Our thanks to Telvis Calhoun, Zach Hanif, and Jason Trost of Endgame for the guest post below about their BinaryPig application for large-scale malware analysis on Apache Hadoop. Endgame uses data science to bring clarity to the digital domain, allowing its federal and commercial partners to sense, discover, and act in real time.
Over the past three years, Endgame received 40 million samples of malware equating to roughly 19TB of binary data. In this, we’re not alone. McAfee reports that it currently receives roughly 100,000 malware samples per day and received roughly 10 million samples in the last quarter of 2012. Its total corpus is estimated to be about 100 million samples. VirusTotal receives between 300,000 and 600,000 unique files per day, and of those roughly one-third to half are positively identified as malware (as of April 9, 2013).

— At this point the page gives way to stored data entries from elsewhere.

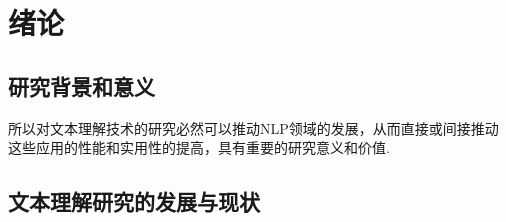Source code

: \documentclass[bachelor,adobefonts]{jnuthesis}
\begin{document}
\tableofcontents

\mainmatter


\chapter{绪论}\label{chapter_introduction}
\section{研究背景和意义}



所以对文本理解技术的研究必然可以推动NLP领域的发展，从而直接或间接推动这些应用的性能和实用性的提高，具有重要的研究意义和价值.

\section{文本理解研究的发展与现状}
\end{document}
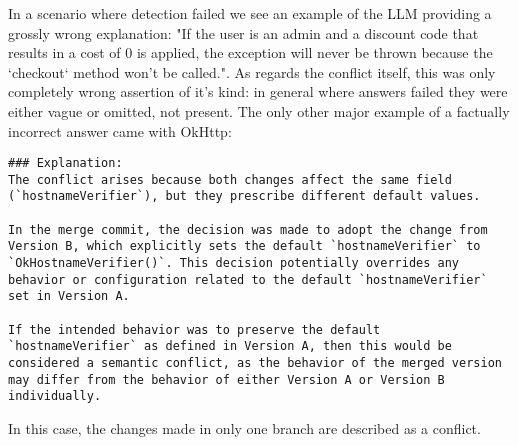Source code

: In a scenario where detection failed we see an example of the LLM providing a grossly wrong explanation: "If the user is an admin and a discount code that results in a cost of 0 is applied, the exception will never be thrown because the `checkout` method won't be called.". As regards the conflict itself, this was only completely wrong assertion of it's kind: in general where answers failed they were either vague or omitted, not present. The only other major example of a factually incorrect answer came with OkHttp:
\begin{lstlisting}
### Explanation:
The conflict arises because both changes affect the same field (`hostnameVerifier`), but they prescribe different default values.
    
In the merge commit, the decision was made to adopt the change from Version B, which explicitly sets the default `hostnameVerifier` to `OkHostnameVerifier()`. This decision potentially overrides any behavior or configuration related to the default `hostnameVerifier` set in Version A.
    
If the intended behavior was to preserve the default `hostnameVerifier` as defined in Version A, then this would be considered a semantic conflict, as the behavior of the merged version may differ from the behavior of either Version A or Version B individually.
\end{lstlisting}
In this case, the changes made in only one branch are described as a conflict.

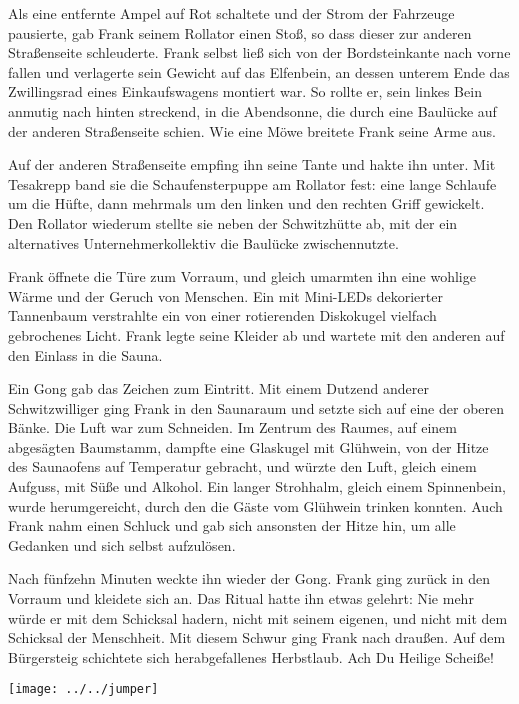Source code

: \documentclass [a4paper, 11pt] {article}
\begin{document}
Als eine entfernte Ampel auf Rot schaltete und der Strom der Fahrzeuge pausierte, gab Frank seinem Rollator einen Stoß, so dass dieser zur anderen Straßenseite schleuderte. Frank selbst ließ sich von der Bordsteinkante nach vorne fallen und verlagerte sein Gewicht auf das Elfenbein, an dessen unterem Ende das Zwillingsrad eines Einkaufswagens montiert war. So rollte er, sein linkes Bein anmutig nach hinten streckend, in die Abendsonne, die durch eine Baulücke auf der anderen Straßenseite schien. Wie eine Möwe breitete Frank seine Arme aus.

Auf der anderen Straßenseite empfing ihn seine Tante und hakte ihn unter. Mit Tesakrepp band sie die Schaufensterpuppe am Rollator fest: eine lange Schlaufe um die Hüfte, dann mehrmals um den linken und den rechten Griff gewickelt. Den Rollator wiederum stellte sie neben der Schwitzhütte ab, mit der ein alternatives Unternehmerkollektiv die Baulücke zwischennutzte.

Frank öffnete die Türe zum Vorraum, und gleich umarmten ihn eine wohlige Wärme und der Geruch von Menschen. Ein mit Mini-LEDs dekorierter Tannenbaum verstrahlte ein von einer rotierenden Diskokugel vielfach gebrochenes Licht. Frank legte seine Kleider ab und wartete mit den anderen auf den Einlass in die Sauna. 

Ein Gong gab das Zeichen zum Eintritt. Mit einem Dutzend anderer Schwitzwilliger ging Frank in den Saunaraum und setzte sich auf eine der oberen Bänke. Die Luft war zum Schneiden. Im Zentrum des Raumes, auf einem abgesägten Baumstamm, dampfte eine Glaskugel mit Glühwein, von der Hitze des Saunaofens auf Temperatur gebracht, und würzte den Luft, gleich einem Aufguss, mit Süße und Alkohol. Ein langer Strohhalm, gleich einem Spinnenbein, wurde herumgereicht, durch den die Gäste vom Glühwein trinken konnten. Auch Frank nahm einen Schluck und gab sich ansonsten der Hitze hin, um alle Gedanken und sich selbst aufzulösen.


Nach fünfzehn Minuten weckte ihn wieder der Gong. Frank ging zurück in den Vorraum und kleidete sich an. Das Ritual hatte ihn etwas gelehrt: Nie mehr würde er mit dem Schicksal hadern, nicht mit seinem eigenen, und nicht mit dem Schicksal der Menschheit. Mit diesem Schwur ging Frank nach draußen. Auf dem Bürgersteig schichtete sich herabgefallenes Herbstlaub. Ach Du Heilige Scheiße!
\begin{center}
\texttt{[image: ../../jumper]}%
\end{center}
\end{document}

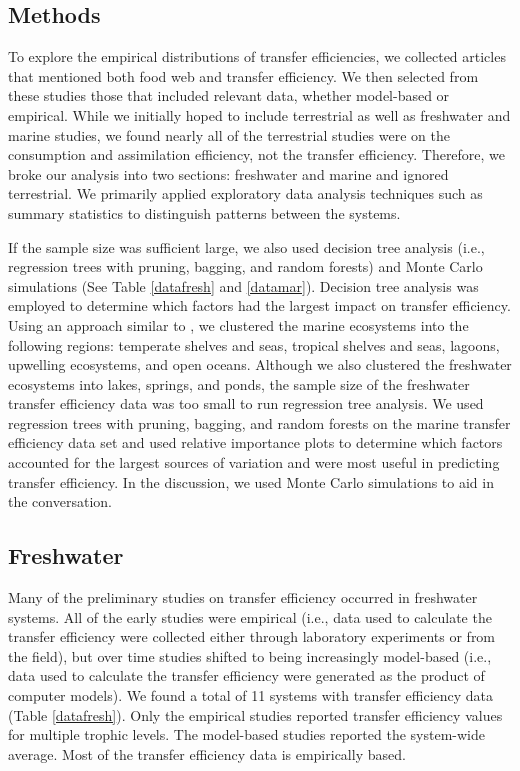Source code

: \documentclass[oneside,12pt,final]{sty/ucthesis-CA2012}
\let\cite\citep                             %
\begin{document}
\begin{mainmatter}
\section*{Methods}
To explore the empirical distributions of transfer efficiencies, we collected  articles that mentioned both food web and transfer efficiency. We then selected from these studies those that included relevant data, whether model-based or empirical. While we initially hoped to include terrestrial as well as freshwater and marine studies, we found nearly all of the terrestrial studies were on the consumption and assimilation efficiency, not the transfer efficiency. Therefore, we broke our analysis into two sections: freshwater and marine and ignored terrestrial. We primarily applied exploratory data analysis techniques such as summary statistics to distinguish patterns between the systems. 

\vspace{5mm}

If the sample size was sufficient large, we also used decision tree analysis (i.e., regression trees with pruning, bagging, and random forests) and Monte Carlo simulations (See Table \ref{datafresh} and \ref{datamar}). Decision tree analysis was employed to determine which factors had the largest impact on transfer efficiency. Using an approach similar to \cite{libralato2008novel}, we clustered the marine ecosystems into the following regions: temperate shelves and seas, tropical shelves and seas, lagoons, upwelling ecosystems, and open oceans. Although we also clustered the freshwater ecosystems into lakes, springs, and ponds, the sample size of the freshwater transfer efficiency data was too small to run regression tree analysis. We used regression trees with pruning, bagging, and random forests on the marine transfer efficiency data set and used relative importance plots to determine which factors accounted for the largest sources of variation and were most useful in predicting transfer efficiency. In the discussion, we used Monte Carlo simulations to aid in the conversation.

\subsection*{Freshwater}
Many of the preliminary studies on transfer efficiency occurred in freshwater systems. All of the early studies were empirical (i.e., data used to calculate the transfer efficiency were collected either through laboratory experiments or from the field), but over time studies shifted to being increasingly model-based (i.e., data used to calculate the transfer efficiency were generated as the product of computer models). We found a total of 11 systems with transfer efficiency data (Table \ref{datafresh}). Only the empirical studies reported transfer efficiency values for multiple trophic levels. The model-based studies reported the system-wide average. Most of the transfer efficiency data is empirically based. 


\end{mainmatter}
\end{document}
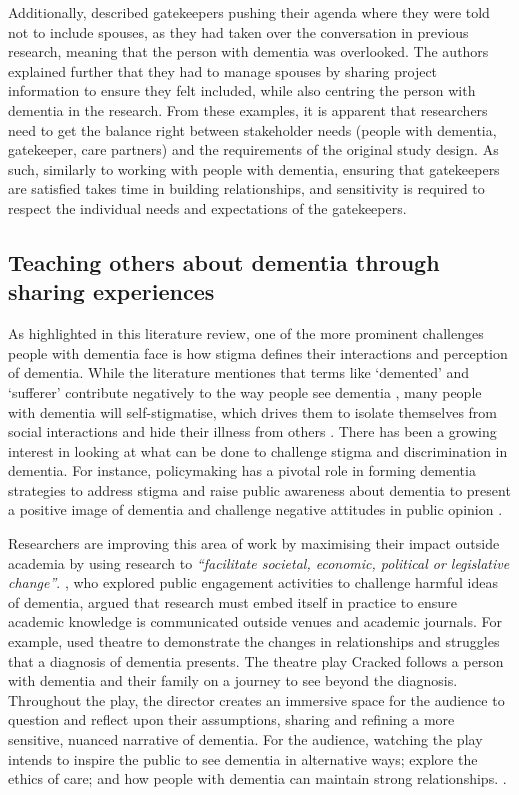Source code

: Additionally, \cite{thoft2021journey} described gatekeepers pushing their agenda where they were told not to include spouses, as they had taken over the conversation in previous research, meaning that the person with dementia was overlooked. The authors explained further that they had to manage spouses by sharing project information to ensure they felt included, while also centring the person with dementia in the research. From these examples, it is apparent that researchers need to get the balance right between stakeholder needs (people with dementia, gatekeeper, care partners) and the requirements of the original study design. As such, similarly to working with people with dementia, ensuring that gatekeepers are satisfied takes time in building relationships, and sensitivity is required to respect the individual needs and expectations of the gatekeepers.

\subsection{Teaching others about dementia through sharing experiences}
\label{BL:PublicPerception}
As highlighted in this literature review, one of the more prominent challenges people with dementia face is how stigma defines their interactions and perception of dementia. While the literature mentiones that terms like `demented' and `sufferer' contribute negatively to the way people see dementia \citep{peel2014living}, many people with dementia will self-stigmatise, which drives them to isolate themselves from social interactions and hide their illness from others \citep{milne2010d}. There has been a growing interest in looking at what can be done to challenge stigma and discrimination in dementia. For instance, policymaking has a pivotal role in forming dementia strategies to address stigma and raise public awareness about dementia to present a positive image of dementia and challenge negative attitudes in public opinion \citep{kontos_raising_2018,herrmann_systematic_2018}. 

Researchers are improving this area of work by maximising their impact outside academia by using research to \textit{``facilitate societal, economic, political or legislative change''}. \cite{tischler2020using}, who explored public engagement activities to challenge harmful ideas of dementia, argued that research must embed itself in practice to ensure academic knowledge is communicated outside venues and academic journals. For example, \cite{kontos_raising_2018} used theatre to demonstrate the changes in relationships and struggles that a diagnosis of dementia presents. The theatre play Cracked follows a person with dementia and their family on a journey to see beyond the diagnosis. Throughout the play, the director creates an immersive space for the audience to question and reflect upon their assumptions, sharing and refining a more sensitive, nuanced narrative of dementia. For the audience, watching the play intends to inspire the public to see dementia in alternative ways; explore the ethics of care; and how people with dementia can maintain strong relationships.  \citep{gray2020knowledge}.

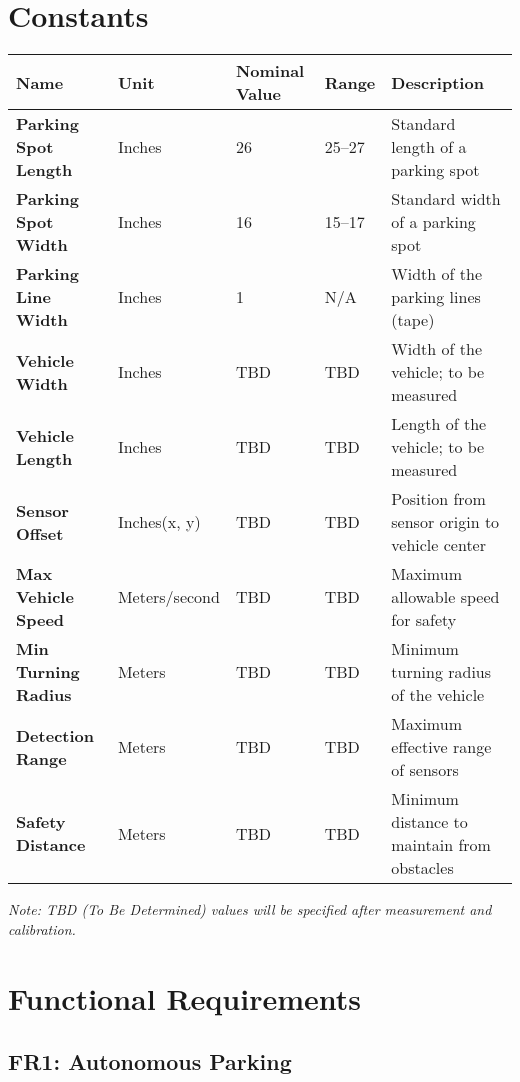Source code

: \documentclass[12pt]{article}
\begin{document}
\section{Constants}


\small %
\begin{longtable}{p{3.5cm}p{2cm}p{2cm}p{2cm}p{4cm}}
\toprule
\textbf{Name} & \textbf{Unit} & \textbf{Nominal Value} & \textbf{Range} & \textbf{Description} \\
\midrule
\endhead
\textbf{Parking Spot Length} & Inches & 26 & 25--27 & Standard length of a parking spot \\
\textbf{Parking Spot Width} & Inches & 16 & 15--17 & Standard width of a parking spot \\
\textbf{Parking Line Width} & Inches & 1 & N/A & Width of the parking lines (tape) \\
\textbf{Vehicle Width} & Inches & TBD & TBD & Width of the vehicle; to be measured \\
\textbf{Vehicle Length} & Inches & TBD & TBD & Length of the vehicle; to be measured \\
\textbf{Sensor Offset} & Inches(x, y) & TBD & TBD & Position from sensor origin to vehicle center \\
\textbf{Max Vehicle Speed} & Meters/second & TBD & TBD & Maximum allowable speed for safety \\
\textbf{Min Turning Radius} & Meters & TBD & TBD & Minimum turning radius of the vehicle \\
\textbf{Detection Range} & Meters & TBD & TBD & Maximum effective range of sensors \\
\textbf{Safety Distance} & Meters & TBD & TBD & Minimum distance to maintain from obstacles \\
\bottomrule
\end{longtable}
\normalsize %



\textit{Note: TBD (To Be Determined) values will be specified after measurement and calibration.}

\section{Functional Requirements}

\subsection*{FR1: Autonomous Parking}
\end{document}
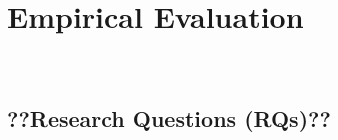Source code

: \section{Empirical Evaluation}~\label{sec:evaluation}


\subsection{??Research Questions (RQs)??}~\label{subsec:RQs}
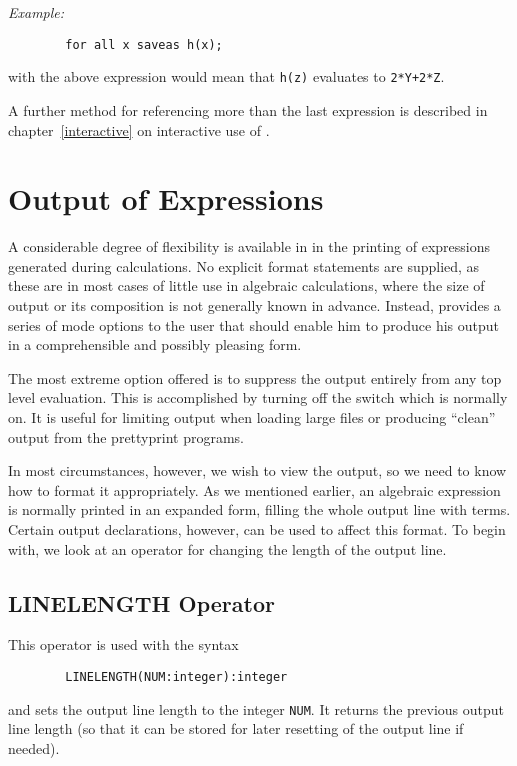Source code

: \textit{Example:}
\begin{verbatim}
        for all x saveas h(x);
\end{verbatim}

with the above expression would mean that \texttt{h(z)} evaluates to
\texttt{2*Y+2*Z}.

A further method for referencing more than the last expression is described
in chapter~\ref{interactive} on interactive use of {\REDUCE}.


\section{Output of Expressions}

A considerable degree of flexibility is available in {\REDUCE} in the
printing of expressions generated during calculations.  No explicit format
statements are supplied, as these are in most cases of little use in
algebraic calculations, where the size of output or its composition is not
generally known in advance.  Instead, {\REDUCE} provides a series of mode
options to the user that should enable him to produce his output in a
comprehensible and possibly pleasing form.

\hypertarget{switch:OUTPUT}{}
The most extreme option offered is to suppress the output entirely from
any top level evaluation.  This is accomplished by turning off the switch
 which is normally on.  It is useful for
limiting output when loading large files or producing ``clean'' output from
the prettyprint programs.

In most circumstances, however, we wish to view the output, so we need to
know how to format it appropriately.  As we mentioned earlier, an
algebraic expression is normally printed in an expanded form, filling the
whole output line with terms.  Certain output declarations, however, can be used to affect this format.  To begin with,
we look at an operator for changing the length of the output line.

\subsection{LINELENGTH Operator}
\hypertarget{operator:LINELENGTH}{}

This operator is used with the syntax
\begin{verbatim}
        LINELENGTH(NUM:integer):integer
\end{verbatim}
and sets the output line length to the integer \texttt{NUM}. It returns the
previous output line length (so that it can be stored for later resetting
of the output line if needed).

This huge volume of malware offers both challenges and opportunities for security research, especially applied machine learning. Endgame performs static analysis on malware in order to extract feature sets used for performing large-scale machine learning. Since malware research has traditionally been the domain of reverse engineers, most existing malware analysis tools were designed to process single binaries or multiple binaries on a single computer and are unprepared to confront terabytes of malware simultaneously. There is no easy way for security researchers to apply static analysis techniques at scale; companies and individuals that want to pursue this path are forced to create their own solutions.
Our early attempts to process this data did not scale well with the increasing flood of samples. As the size of our malware collection increased, the system became unwieldy and hard to manage, especially in the face of hardware failures. Over the past two years we refined this system into a dedicated framework based on Hadoop so that our large-scale studies are easier to perform and are more repeatable over an expanding dataset.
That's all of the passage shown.